I recently had the rare opportunity to give my big sister a little advice of my own. She sat on my porch with teary eyes and a shaky voice, questioning whether or not she should pursue a particular opportunity. She wanted it badly for herself, but it felt risky. She worried about failure or looking foolish.
You should know that Sister is a lot like me. We both need God and the universe to make things obvious for our tentative hearts. We find comfort in the redundancy of signs all pointing to the same thing.
As she explained the details of the situation to me I couldn’t help but laugh, because it was so obvious to me from the outside looking in. I grabbed her shoulders, looked her squarely in the eyes, and said “Sister. YES. Don’t you see it? God hasn’t just opened the door he’s taken it off the hinges. Walk through it!”

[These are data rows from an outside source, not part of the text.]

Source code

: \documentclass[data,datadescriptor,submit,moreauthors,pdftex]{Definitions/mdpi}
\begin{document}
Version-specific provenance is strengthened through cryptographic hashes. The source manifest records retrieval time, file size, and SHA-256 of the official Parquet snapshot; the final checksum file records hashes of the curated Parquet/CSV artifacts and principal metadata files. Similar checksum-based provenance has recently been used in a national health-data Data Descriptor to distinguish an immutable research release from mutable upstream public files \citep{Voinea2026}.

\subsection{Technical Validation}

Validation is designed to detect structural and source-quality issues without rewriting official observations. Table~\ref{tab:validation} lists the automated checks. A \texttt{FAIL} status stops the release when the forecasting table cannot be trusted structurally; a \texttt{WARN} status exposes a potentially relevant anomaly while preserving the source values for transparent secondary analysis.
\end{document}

By the way, she did, and it I’m happy to report that it all worked out in her favor. Then as luck and fate and God would have it, I soon found myself having a teary, shaky moment of my own. I felt stuck in a creative rut. Writing was something that had always been breezy and fun and casual for me but suddenly it was complicated and difficult. I began to question whether or not I should really even be pursuing this dream at all.
“It all just feels too risky,” I commiserated aloud one day to my writing group.
One of them immediately responded with, and I quote, “Stop it. Get out of your own way. Get your butt in that chair and write. God has apparently taken the door off the hinges for you so start running through it! Go on.”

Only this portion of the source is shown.